The CS also encouraged the Technical and Vocational Education Technical Institutions to follow suit as the government is in the process of facilitating a stipend allowance akin to that given to university students.
Mohammed, however, said that despite the tremendous efforts by HELB, out of the 396,680 loan accounts that have matured, 81,994 worth Ksh 8.2 billion are in default.
This, she added, is a key concern for the government as it inhibits HELB’s ability to fund the growing number of new students joining higher education institutions.
“Collaborative efforts between HELB and other partners towards recovery of these loans are most welcome and I am requesting all employers to ensure that university graduates in their employ are made to repay these loans as not afavor but as a primary requirement”, she said.

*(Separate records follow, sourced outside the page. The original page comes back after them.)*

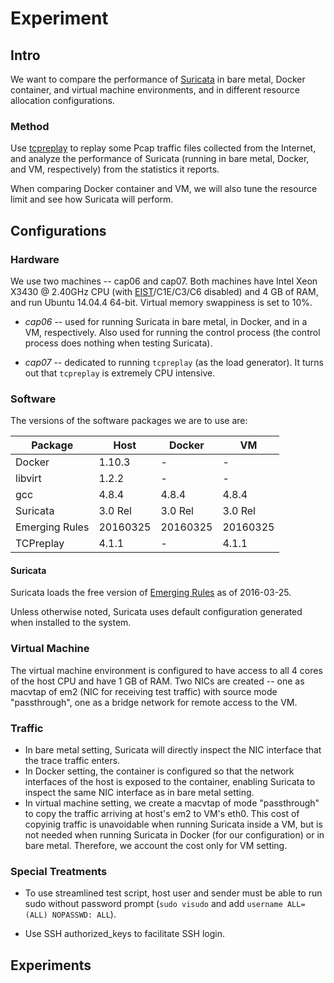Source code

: Experiment
==========

## Intro

We want to compare the performance of [Suricata](http://suricata-ids.org/) in bare metal, Docker container, and virtual machine environments, and in different resource allocation configurations.

### Method

Use [tcpreplay](http://tcpreplay.appneta.com/) to replay some Pcap traffic files collected from the Internet, and analyze the performance of Suricata (running in bare metal, Docker, and VM, respectively) from the statistics it reports.

When comparing Docker container and VM, we will also tune the resource limit and see how Suricata will perform.

## Configurations

### Hardware

We use two machines -- cap06 and cap07. Both machines have Intel Xeon X3430 @ 2.40GHz CPU (with [EIST](https://en.wikipedia.org/wiki/SpeedStep)/C1E/C3/C6 disabled) and 4 GB of RAM, and run Ubuntu 14.04.4 64-bit. Virtual memory swappiness is set to 10%.

 * *cap06* -- used for running Suricata in bare metal, in Docker, and in a VM, respectively. Also used for running the control process (the control process does nothing when testing Suricata).

 * *cap07* -- dedicated to running `tcpreplay` (as the load generator). It turns out that `tcpreplay` is extremely CPU intensive.

### Software

The versions of the software packages we are to use are:

|     Package      |    Host    |  Docker   |     VM      |
|  --------------  |  --------  | --------  |  ---------  |
|     Docker       |   1.10.3   |     -     |    -        |
|     libvirt      |   1.2.2    |     -     |    -        |
|     gcc          |   4.8.4    |   4.8.4   |   4.8.4     |
|     Suricata     |   3.0 Rel  |  3.0 Rel  |  3.0 Rel    |
|  Emerging Rules  |   20160325 |  20160325 |   20160325  |
|     TCPreplay    |   4.1.1    |    -      |   4.1.1     |

#### Suricata

Suricata loads the free version of [Emerging Rules](http://rules.emergingthreats.net/open/suricata/) as of 2016-03-25.

Unless otherwise noted, Suricata uses default configuration generated when installed to the system.

### Virtual Machine

The virtual machine environment is configured to have access to all 4 cores of the host CPU and have 1 GB of RAM. Two NICs are created -- one as macvtap of em2 (NIC for receiving test traffic) with source mode "passthrough", one as a bridge network for remote access to the VM.

### Traffic

 * In bare metal setting, Suricata will directly inspect the NIC interface that the trace traffic enters.
 * In Docker setting, the container is configured so that the network interfaces of the host is exposed to the container, enabling Suricata to inspect the same NIC interface as in bare metal setting.
 * In virtual machine setting, we create a macvtap of mode "passthrough" to copy the traffic arriving at host's em2 to VM's eth0. This cost of copyinig traffic is unavoidable when running Suricata inside a VM, but is not needed when running Suricata in Docker (for our configuration) or in bare metal. Therefore, we account the cost only for VM setting.

### Special Treatments

 * To use streamlined test script, host user and sender must be
   able to run sudo without password prompt (`sudo visudo` and add `username ALL=(ALL) NOPASSWD: ALL`).

 * Use SSH authorized_keys to facilitate SSH login.

## Experiments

The CS appealed to past beneficiaries to help educate other young Kenyans by repaying their loans. The Government, she said, was considering converting HELB to a Tertiary Education Funding Corporation.
Mohammed urged the board to advise the ministry on any other alternative of broadening, rationalising and deepening financing of higher education in a more sustainable manner.
The CS said the online Employers portal that is designed to make it easier for employers to check on their staff HELB loan repayment status and remit their staff loan repayment from the comfort of their offices is one of a kind, creative and innovative idea that will ensure increased loan recoveries
She, at the same time, said her office has received complaints from students on delays in tuition remittances to universities, saying this interferes with their ability to register for semester courses causing unnecessary breaks.
“One of my key priorities in this docket is to ensure that all University courses take the required period of time to complete. We must bring to an end the era of perpetual studentship”, she said
HELB Chief Executive Officer Charles Ringera said so far the university scheme loan has supported over 645,000 Kenyans to pursue high education at a total of Sh 72 billion.
In 2016/2017 alone, the Board recovered Ksh 4.1 billion which accounted for 40% of Ksh 10.2 billion for the year.
He explained that the government has this year released Ksh 7.6 billion for HELB, other partners have given Ksh 200 million while they have recovered loan of Ksh 4.5 billion and this total of Ksh 13.2 billion will used in disbursing to others this year.
HELB draws its funding from the government’s exchequer as well as loan repayments from past beneficiaries as a National Revolving Fund. However, they have maintained that repayments are not enough to fully fund higher education forcing them to seek funds from external sources.
According to the HELB chairman Ndegwa Wachira , the last 5 years has seen exchequer support rise from Ksh 3.3 billion to Ksh 7.6 billion. Recovery of loans has also risen from 2.5 to 4.5 billion.